WORK TASK:
The copy you produce must repeat each record exactly and contain no pictures.

SOURCE INFORMATION:
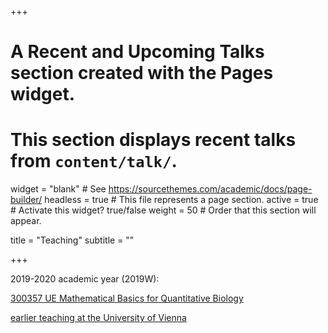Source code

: +++
# A Recent and Upcoming Talks section created with the Pages widget.
# This section displays recent talks from `content/talk/`.

widget = "blank"  # See https://sourcethemes.com/academic/docs/page-builder/
headless = true  # This file represents a page section.
active = true  # Activate this widget? true/false
weight = 50  # Order that this section will appear.

title = "Teaching"
subtitle = ""

+++

2019-2020 academic year (2019W):

[300357 UE Mathematical Basics for Quantitative Biology](https://ufind.univie.ac.at/en/course.html?lv=300357&semester=2020W)  

[earlier teaching at the University of Vienna](https://ufind.univie.ac.at/en/person.html?id=51825&teaching=true)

YOUR RESPONSE:
Source code

: +++
# A Recent and Upcoming Talks section created with the Pages widget.
# This section displays recent talks from `content/talk/`.

widget = "blank"  # See https://sourcethemes.com/academic/docs/page-builder/
headless = true  # This file represents a page section.
active = true  # Activate this widget? true/false
weight = 50  # Order that this section will appear.

title = "Teaching"
subtitle = ""

+++

2019-2020 academic year (2019W):

[300357 UE Mathematical Basics for Quantitative Biology](https://ufind.univie.ac.at/en/course.html?lv=300357&semester=2020W)  

[earlier teaching at the University of Vienna](https://ufind.univie.ac.at/en/person.html?id=51825&teaching=true)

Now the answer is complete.